El papel del Estado aparece modulado según el lugar que ocupa ante los dos grandes retos ideológicos que van apareciendo. En el primer caso estamos ante un Estado mínimo en lo económico y máximo en lo moral; en el segundo ante un Estado interventor en el campo económico y permisivo en el campo moral.
III) EL ESTADO MINIMO (ECONOMIA) y MAXIMO(MORAL)
El papel del Estado cambia a partir de la irrupción del neoliberalismo económico. El Estado cambia en dos dimensiones fundamentales: por un lado en la constitución de mayorías electorales; por otro en las funciones que debe cumplir.
La llegada al poder de M. Thatcher, de R. Reagan y de K.Woytila va a marcar el inicio de una nueva época. No estamos ante un pensamiento liberal-conservador que decide pactar, acordar, negociar, con los representantes de los trabajadores y extender los derechos económico-sociales.
Cuando M Thatcher llega al gobierno la sociedad británica ha vivido la crisis de los años setenta. Ha vivido igualmente la rebelión de los sindicatos ante la pérdida de poder adquisitivo de los salarios y ante el cierre de las empresas. La Primer ministra británica decide acometer una batalla social y moral que “ponga en su sitio” a los sindicatos y que permita alcanzar mayorías electorales favorables al capitalismo popular.
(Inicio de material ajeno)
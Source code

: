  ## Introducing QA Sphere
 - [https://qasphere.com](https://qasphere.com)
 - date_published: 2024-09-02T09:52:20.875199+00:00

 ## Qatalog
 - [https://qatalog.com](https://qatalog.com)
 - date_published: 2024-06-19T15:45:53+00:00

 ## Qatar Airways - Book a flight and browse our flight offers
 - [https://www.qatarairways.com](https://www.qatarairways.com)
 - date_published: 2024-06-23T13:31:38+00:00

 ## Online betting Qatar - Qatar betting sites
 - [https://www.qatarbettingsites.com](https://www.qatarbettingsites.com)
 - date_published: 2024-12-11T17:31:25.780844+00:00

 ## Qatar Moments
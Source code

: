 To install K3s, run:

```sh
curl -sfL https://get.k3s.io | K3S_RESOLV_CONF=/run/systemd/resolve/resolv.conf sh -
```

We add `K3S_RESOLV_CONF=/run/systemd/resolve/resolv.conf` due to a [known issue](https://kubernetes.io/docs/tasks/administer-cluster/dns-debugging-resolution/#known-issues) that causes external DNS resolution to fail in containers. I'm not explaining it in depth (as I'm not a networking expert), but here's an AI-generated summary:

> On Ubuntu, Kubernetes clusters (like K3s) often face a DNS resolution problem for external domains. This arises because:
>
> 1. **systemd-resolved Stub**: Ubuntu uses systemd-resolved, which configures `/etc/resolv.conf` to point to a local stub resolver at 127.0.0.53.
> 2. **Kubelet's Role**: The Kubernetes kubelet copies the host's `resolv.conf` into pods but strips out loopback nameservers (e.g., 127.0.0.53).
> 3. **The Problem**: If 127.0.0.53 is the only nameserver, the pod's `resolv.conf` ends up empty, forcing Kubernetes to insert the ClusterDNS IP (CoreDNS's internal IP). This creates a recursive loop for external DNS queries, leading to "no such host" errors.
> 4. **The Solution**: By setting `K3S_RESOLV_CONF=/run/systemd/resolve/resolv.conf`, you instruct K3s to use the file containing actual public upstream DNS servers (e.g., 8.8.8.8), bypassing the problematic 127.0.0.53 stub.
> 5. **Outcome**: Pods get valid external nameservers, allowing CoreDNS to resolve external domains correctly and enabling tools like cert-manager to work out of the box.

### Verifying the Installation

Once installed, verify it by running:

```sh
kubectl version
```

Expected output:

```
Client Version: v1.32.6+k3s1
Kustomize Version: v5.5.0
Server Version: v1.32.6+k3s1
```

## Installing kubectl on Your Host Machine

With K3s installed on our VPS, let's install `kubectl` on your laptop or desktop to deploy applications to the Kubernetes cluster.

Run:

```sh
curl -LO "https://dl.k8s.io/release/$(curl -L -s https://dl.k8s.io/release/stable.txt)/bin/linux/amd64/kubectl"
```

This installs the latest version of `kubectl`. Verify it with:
Poco a poco va imponiendo sus tesis: hemos llegado demasiado lejos; el Estado no puede sufragar un gasto público desbordado; hay que devolver los recursos económicos a los particulares para que ellos compensen privadamente las desventajas de lo público.
Estas propuestas se basan en un análisis de la sociedad británica que divide a la misma en tres sectores. En la cima de la sociedad tenemos a los detentadores del poder económico, del poder mediático y a las grandes elites del poder político, del poder legislativo y del poder judicial. Es un mundo en el que se mezclan los grandes negocios y los compromisos políticos de altura, las grandes fundaciones culturales y las celebridades literarias y artísticas. En el suelo y en el subsuelo de la sociedad nos encontramos con los trabajadores en paro, con los excluidos, con aquellos que han sido expulsados del mercado laboral y con los que no han logrado penetrar en el mismo. Forman este tercer tercio muchas personas que han accedido a las grandes ciudades provenientes de otros países y que sufren una degradación en las condiciones laborales y una gran dificultad para integrarse en una nueva cultura.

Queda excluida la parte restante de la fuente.